Die Einschätzung zur Entwicklung des Gebiets zeigte starke Verunsicherungen. Mehr als ein Drittel hielt bereits Szenarien eines sozial und ethnisch marginalisierten Stadtteils für möglich. Wenn auch die Wohnung und die Lage insgesamt noch relativ positiv bewertet wurde, spielten Aussagen wie „ödes kulturelles Stadtleben“, „bauliche Monotonie“, „fehlende Ordnung und Sauberkeit“ sowie zunehmende Anonymität und Kriminalität verstärkt eine Rolle. Erwartungen hinsichtlich anderer Wohnungsarten oder Wohnformen wie Maisonetten oder Mehrgenerationenwohnen wurden kaum geäußert. Veränderungswünsche zielten vorrangig auf Größe und Anzahl der Zimmer und auf mehr Komfort in Küche und Bad. Jede/r fünfte äußerte aber bereits den Wunsch nach Wohneigentum. Die Wohnungen waren noch in kommunalem oder genossenschaftlichem Besitz, die angegebene Bruttowarmmiete lag bei etwa 7 DM/m2.
Die Belegungssituation hatte sich entspannt. Meist stand pro Person ein Zimmer zur Verfügung (n = n). Ein Drittel trug sich bereits mit Umzugsgedanken, begründet mit Aussagen wie „die Gegend ist langweilig, schmutzig, unordentlich, unattraktiv“ und mit zu erwartenden höheren Mieten. Bevorzugte Umzugsorte waren die Rand- und Umlandgebiete Berlins, dem Wunsch nach einem Eigenheim folgend und wegen der erwarteten künftigen Aufwertung innerstädtischer Bereiche mit prognostizierter Verteuerung. Insgesamt war eine zunehmende Bereitschaft zur Mobilität zu verzeichnen.

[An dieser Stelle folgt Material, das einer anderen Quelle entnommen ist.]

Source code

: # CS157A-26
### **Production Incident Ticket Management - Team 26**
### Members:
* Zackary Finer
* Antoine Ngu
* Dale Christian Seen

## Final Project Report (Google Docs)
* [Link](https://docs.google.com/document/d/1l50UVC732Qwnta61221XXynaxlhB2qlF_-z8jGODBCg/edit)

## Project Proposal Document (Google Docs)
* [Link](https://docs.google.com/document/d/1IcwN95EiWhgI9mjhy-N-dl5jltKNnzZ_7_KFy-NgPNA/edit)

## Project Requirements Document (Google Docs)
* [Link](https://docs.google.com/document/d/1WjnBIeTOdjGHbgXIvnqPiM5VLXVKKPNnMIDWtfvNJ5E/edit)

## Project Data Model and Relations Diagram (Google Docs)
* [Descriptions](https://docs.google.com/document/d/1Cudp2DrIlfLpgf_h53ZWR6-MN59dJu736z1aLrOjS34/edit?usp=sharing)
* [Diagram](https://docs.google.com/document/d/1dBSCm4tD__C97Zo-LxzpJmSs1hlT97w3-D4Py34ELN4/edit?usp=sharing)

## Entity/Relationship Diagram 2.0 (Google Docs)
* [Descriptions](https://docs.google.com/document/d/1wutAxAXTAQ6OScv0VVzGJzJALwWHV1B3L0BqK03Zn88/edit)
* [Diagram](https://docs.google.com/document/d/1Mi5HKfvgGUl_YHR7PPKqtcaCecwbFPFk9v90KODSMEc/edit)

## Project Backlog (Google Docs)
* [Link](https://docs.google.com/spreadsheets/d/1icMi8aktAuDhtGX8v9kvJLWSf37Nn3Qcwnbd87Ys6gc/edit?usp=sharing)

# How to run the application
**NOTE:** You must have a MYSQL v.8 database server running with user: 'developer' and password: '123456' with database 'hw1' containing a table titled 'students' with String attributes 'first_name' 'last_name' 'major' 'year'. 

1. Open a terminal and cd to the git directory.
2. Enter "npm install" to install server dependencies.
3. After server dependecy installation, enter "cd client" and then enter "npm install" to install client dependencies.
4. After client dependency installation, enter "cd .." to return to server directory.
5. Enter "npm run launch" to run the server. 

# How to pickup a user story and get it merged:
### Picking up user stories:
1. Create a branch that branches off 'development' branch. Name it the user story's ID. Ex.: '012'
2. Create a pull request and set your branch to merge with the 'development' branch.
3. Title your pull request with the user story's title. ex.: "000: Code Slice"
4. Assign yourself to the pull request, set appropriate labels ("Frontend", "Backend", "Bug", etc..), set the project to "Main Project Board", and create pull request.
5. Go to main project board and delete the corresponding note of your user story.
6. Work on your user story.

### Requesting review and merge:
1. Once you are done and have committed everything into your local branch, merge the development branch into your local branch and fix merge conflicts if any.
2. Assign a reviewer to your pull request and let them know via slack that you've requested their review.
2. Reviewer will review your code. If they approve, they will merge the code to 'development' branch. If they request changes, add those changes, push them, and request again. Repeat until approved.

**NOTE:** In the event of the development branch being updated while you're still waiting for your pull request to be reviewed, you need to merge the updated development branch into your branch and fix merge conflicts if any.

Eigene Strategien für Stadtplanung

Als ein Fazit der über zwölf Jahre geführten stadtsoziologischen Forschungen gilt: Der massenhafte randstädtische Wohnungsbau verbesserte für einen Großteil der Ost-Berliner/innen die konkreten Wohnbedingungen hinsichtlich eines Grundbedarfs an Größe und Ausstattung. Unzufriedenheit zielte vorrangig aufs Wohnumfeld. Die kommunal und genossenschaftlich geregelte Wohnungspolitik nach sozialpolitischen Prämissen und einheitlichen Vergabenormativen schuf vornehmlich egalisierte Wohnbedingungen und diente damit kaum der Befriedigung spezifischer Wohnbedürfnisse in demografischer und sozialstruktureller Hinsicht. Im Fokus staatlicher Wohnungspolitik, als Instrument zur „Lösung der Wohnungsfrage als soziales Problem“, standen vorrangig sozialpolitische Ziele wie die kurzfristige Versorgung von jungen Ehepaaren, kinderreichen Familien und Schichtarbeiterhaushalten. Eine sozial und ökonomisch effiziente Wohnraumlenkung im Bestand fand deshalb kaum statt.
Dennoch wurde 1991 in den soziologischen Erhebungen von mehr als zwei Dritteln der Befragten geäußert: „Marzahn war schon immer und ist immer noch besser als sein Ruf.“ Diese Einschätzung barg schließlich auch die Chance für eine Stabilisierung und Entwicklung des Gebiets.
Stadtsoziologische Vorschläge zielten deshalb vornehmlich auf die Bildung von Teilzentren mit einem spezifischen lokalen Milieu und Identifikationspotenzial, auf die weitere Ausgestaltung der sozial-kulturellen Infrastruktur des Gebiets und letztlich auf die Sicherung und weitere Verbesserung des Wohnungsbestands bei stärkerer Orientierung an den spezifischen Bedürfnissen unterschiedlicher Bevölkerungsgruppen. Großsiedlungen wie Marzahn brauchten und brauchen eigene Strategien für Stadtplanung und -entwicklung, nicht zuletzt um deren soziale Vielfalt zu erhalten.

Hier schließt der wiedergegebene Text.